* [Available data]
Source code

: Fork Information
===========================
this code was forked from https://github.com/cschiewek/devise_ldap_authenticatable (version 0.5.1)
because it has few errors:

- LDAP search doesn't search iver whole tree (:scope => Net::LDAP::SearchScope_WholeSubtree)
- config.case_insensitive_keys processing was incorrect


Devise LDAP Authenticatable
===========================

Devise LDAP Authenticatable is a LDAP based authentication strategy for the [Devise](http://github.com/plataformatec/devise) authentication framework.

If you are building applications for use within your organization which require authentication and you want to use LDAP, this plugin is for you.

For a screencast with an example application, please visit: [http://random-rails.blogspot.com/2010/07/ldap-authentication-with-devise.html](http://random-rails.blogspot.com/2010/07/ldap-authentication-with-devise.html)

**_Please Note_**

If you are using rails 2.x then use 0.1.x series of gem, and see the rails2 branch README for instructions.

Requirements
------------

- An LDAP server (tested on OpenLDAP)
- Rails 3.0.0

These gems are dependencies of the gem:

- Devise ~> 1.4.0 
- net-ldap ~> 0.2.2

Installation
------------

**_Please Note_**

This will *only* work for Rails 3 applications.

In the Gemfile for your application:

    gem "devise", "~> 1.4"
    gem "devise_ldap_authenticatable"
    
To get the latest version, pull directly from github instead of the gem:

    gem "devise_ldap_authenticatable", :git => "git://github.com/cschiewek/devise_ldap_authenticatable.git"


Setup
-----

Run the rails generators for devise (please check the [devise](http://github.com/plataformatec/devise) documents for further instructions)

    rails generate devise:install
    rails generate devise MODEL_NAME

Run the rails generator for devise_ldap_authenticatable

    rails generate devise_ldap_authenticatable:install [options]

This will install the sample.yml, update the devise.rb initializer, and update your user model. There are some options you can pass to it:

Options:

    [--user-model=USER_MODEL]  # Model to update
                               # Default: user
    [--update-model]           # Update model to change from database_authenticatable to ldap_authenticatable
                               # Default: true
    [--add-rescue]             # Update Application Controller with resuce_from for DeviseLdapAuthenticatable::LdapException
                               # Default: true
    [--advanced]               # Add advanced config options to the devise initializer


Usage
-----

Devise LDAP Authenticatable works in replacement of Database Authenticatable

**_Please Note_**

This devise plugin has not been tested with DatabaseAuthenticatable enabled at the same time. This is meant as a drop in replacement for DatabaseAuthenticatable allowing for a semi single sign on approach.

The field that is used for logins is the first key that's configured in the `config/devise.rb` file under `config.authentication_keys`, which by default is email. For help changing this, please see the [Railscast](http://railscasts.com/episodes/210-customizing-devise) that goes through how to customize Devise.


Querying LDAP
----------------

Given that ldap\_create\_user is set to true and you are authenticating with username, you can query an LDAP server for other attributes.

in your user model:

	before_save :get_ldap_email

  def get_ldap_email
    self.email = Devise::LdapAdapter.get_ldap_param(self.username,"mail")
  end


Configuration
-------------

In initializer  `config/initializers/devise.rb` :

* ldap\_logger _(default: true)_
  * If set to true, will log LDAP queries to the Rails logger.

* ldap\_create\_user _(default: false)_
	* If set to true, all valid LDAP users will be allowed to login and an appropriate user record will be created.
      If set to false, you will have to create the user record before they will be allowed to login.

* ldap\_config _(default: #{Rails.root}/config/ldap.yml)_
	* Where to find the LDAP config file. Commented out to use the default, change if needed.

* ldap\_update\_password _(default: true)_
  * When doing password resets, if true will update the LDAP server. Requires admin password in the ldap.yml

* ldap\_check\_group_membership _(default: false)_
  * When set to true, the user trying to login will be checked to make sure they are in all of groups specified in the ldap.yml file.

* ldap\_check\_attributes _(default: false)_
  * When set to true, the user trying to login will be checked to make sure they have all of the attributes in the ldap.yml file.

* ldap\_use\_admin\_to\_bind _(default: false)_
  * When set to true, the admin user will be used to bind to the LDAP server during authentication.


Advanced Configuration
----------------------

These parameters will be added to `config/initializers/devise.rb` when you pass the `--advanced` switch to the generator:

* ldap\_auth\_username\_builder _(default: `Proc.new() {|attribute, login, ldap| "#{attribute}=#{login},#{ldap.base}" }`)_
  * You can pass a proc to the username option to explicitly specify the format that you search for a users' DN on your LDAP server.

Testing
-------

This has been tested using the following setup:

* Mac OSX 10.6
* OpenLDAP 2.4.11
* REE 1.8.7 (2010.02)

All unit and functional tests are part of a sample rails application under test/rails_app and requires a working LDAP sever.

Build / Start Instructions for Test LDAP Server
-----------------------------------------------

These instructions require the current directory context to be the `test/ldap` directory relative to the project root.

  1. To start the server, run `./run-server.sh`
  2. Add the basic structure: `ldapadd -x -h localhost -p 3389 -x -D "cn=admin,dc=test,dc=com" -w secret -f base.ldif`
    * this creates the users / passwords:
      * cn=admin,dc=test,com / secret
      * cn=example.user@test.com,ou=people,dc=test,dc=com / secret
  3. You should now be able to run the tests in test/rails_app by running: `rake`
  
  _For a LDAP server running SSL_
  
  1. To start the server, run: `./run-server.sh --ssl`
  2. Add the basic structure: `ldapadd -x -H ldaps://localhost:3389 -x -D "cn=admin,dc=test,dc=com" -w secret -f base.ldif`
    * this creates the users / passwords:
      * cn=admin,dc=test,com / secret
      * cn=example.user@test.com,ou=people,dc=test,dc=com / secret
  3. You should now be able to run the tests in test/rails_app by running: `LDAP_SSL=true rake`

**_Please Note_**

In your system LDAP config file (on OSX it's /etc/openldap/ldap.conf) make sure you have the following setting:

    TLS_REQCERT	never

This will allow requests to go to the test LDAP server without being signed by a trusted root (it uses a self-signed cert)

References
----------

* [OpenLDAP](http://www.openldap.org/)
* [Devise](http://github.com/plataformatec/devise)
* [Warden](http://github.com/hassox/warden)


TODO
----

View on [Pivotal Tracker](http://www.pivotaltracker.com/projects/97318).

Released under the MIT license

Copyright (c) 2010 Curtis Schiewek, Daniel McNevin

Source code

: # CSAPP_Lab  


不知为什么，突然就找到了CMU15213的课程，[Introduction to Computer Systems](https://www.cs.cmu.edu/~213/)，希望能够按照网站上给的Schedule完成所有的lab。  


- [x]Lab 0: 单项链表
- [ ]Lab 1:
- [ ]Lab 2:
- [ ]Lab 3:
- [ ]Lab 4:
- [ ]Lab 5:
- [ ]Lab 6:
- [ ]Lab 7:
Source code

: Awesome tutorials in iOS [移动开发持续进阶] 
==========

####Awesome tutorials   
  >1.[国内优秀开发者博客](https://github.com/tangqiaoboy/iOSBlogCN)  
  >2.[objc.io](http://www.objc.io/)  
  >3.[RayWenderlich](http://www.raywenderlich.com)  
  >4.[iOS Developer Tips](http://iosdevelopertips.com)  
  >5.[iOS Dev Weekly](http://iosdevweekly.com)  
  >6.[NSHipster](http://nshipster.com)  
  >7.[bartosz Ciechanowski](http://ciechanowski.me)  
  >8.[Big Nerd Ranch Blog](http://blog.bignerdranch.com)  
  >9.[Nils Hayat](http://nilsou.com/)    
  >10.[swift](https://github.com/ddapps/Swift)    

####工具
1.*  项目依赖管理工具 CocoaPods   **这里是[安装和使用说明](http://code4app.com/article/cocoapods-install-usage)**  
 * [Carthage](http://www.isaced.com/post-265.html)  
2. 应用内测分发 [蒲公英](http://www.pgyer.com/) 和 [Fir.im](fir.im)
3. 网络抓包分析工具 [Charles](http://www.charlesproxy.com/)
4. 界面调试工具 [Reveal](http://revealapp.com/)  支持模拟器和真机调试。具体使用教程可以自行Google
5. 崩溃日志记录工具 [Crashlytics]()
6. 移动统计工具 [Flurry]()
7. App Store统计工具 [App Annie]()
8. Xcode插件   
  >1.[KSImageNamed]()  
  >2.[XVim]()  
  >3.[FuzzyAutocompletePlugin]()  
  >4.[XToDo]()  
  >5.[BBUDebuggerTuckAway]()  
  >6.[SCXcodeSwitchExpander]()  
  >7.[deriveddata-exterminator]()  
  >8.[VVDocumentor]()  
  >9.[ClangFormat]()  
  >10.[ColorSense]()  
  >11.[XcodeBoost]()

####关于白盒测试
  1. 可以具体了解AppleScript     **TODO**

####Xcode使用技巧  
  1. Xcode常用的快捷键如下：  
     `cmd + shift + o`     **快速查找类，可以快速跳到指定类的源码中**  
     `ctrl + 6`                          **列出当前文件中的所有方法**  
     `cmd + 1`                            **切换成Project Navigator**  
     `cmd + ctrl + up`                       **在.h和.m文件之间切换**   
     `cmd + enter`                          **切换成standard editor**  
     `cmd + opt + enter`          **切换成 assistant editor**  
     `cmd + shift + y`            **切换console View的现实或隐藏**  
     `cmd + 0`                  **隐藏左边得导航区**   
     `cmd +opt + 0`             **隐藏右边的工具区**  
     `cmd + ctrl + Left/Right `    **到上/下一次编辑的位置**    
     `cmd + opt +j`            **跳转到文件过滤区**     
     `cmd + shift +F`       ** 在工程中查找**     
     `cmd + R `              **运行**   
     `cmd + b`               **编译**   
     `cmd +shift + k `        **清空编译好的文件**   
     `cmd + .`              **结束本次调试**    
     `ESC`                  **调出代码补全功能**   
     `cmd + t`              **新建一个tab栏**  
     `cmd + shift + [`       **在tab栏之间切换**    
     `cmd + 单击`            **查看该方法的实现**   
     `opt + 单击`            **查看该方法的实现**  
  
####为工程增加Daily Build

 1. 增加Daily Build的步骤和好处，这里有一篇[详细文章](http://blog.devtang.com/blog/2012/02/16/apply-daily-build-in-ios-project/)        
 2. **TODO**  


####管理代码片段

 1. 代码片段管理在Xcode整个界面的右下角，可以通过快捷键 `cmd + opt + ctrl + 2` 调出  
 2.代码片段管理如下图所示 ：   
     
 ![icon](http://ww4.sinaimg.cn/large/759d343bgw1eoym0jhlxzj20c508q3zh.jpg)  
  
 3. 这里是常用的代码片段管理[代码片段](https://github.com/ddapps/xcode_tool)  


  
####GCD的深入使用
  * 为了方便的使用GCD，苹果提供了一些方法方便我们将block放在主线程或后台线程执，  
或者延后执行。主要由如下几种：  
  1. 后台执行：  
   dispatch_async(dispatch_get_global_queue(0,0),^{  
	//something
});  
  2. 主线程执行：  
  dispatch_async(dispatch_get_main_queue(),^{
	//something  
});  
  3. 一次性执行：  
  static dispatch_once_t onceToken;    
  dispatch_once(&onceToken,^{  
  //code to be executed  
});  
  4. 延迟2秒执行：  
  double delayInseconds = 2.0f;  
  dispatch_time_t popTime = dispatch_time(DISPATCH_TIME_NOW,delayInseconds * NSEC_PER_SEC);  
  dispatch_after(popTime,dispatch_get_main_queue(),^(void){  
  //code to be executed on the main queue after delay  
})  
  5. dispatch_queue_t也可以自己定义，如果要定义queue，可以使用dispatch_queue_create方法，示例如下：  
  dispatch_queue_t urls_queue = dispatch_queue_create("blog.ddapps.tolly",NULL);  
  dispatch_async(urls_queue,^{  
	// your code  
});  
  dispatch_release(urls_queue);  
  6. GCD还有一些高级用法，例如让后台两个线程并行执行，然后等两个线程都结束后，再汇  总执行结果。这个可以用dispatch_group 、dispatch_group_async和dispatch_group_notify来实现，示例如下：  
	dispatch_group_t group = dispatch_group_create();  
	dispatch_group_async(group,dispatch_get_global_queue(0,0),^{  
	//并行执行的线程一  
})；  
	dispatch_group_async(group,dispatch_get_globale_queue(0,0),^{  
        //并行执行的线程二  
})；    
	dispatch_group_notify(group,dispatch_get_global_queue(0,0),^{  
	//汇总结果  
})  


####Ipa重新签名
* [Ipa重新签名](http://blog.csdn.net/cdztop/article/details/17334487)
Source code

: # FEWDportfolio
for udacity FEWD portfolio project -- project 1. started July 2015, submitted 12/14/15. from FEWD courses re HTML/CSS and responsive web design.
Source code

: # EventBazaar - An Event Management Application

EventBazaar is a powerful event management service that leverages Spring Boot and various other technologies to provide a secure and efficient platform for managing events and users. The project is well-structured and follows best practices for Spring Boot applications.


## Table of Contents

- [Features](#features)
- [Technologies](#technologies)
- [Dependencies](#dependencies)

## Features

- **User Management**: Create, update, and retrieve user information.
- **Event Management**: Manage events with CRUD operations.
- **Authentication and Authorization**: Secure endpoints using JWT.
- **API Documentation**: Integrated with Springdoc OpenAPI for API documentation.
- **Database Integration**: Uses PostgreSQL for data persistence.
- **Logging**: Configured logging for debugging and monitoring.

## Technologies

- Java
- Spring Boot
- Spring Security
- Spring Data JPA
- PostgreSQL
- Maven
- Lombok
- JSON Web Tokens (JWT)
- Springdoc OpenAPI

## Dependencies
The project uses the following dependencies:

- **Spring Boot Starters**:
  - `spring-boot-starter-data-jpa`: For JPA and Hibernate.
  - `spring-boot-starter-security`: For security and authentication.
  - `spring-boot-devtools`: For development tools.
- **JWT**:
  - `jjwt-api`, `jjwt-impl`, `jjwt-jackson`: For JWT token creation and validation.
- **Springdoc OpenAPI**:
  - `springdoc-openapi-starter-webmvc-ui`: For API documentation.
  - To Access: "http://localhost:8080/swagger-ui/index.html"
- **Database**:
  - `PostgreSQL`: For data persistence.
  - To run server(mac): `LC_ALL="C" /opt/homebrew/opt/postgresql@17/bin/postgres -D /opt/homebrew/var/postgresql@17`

* [Exercise instructions]
Nothing should be returned except the lines from the first line of the data above through the line with "rails generate devise MODEL_NAME", each one exact.

* [Written reply]
Source code

: Fork Information
===========================
this code was forked from https://github.com/cschiewek/devise_ldap_authenticatable (version 0.5.1)
because it has few errors:

- LDAP search doesn't search iver whole tree (:scope => Net::LDAP::SearchScope_WholeSubtree)
- config.case_insensitive_keys processing was incorrect


Devise LDAP Authenticatable
===========================

Devise LDAP Authenticatable is a LDAP based authentication strategy for the [Devise](http://github.com/plataformatec/devise) authentication framework.

If you are building applications for use within your organization which require authentication and you want to use LDAP, this plugin is for you.

For a screencast with an example application, please visit: [http://random-rails.blogspot.com/2010/07/ldap-authentication-with-devise.html](http://random-rails.blogspot.com/2010/07/ldap-authentication-with-devise.html)

**_Please Note_**

If you are using rails 2.x then use 0.1.x series of gem, and see the rails2 branch README for instructions.

Requirements
------------

- An LDAP server (tested on OpenLDAP)
- Rails 3.0.0

These gems are dependencies of the gem:

- Devise ~> 1.4.0 
- net-ldap ~> 0.2.2

Installation
------------

**_Please Note_**

This will *only* work for Rails 3 applications.

In the Gemfile for your application:

    gem "devise", "~> 1.4"
    gem "devise_ldap_authenticatable"
    
To get the latest version, pull directly from github instead of the gem:

    gem "devise_ldap_authenticatable", :git => "git://github.com/cschiewek/devise_ldap_authenticatable.git"


Setup
-----

Run the rails generators for devise (please check the [devise](http://github.com/plataformatec/devise) documents for further instructions)

    rails generate devise:install
    rails generate devise MODEL_NAME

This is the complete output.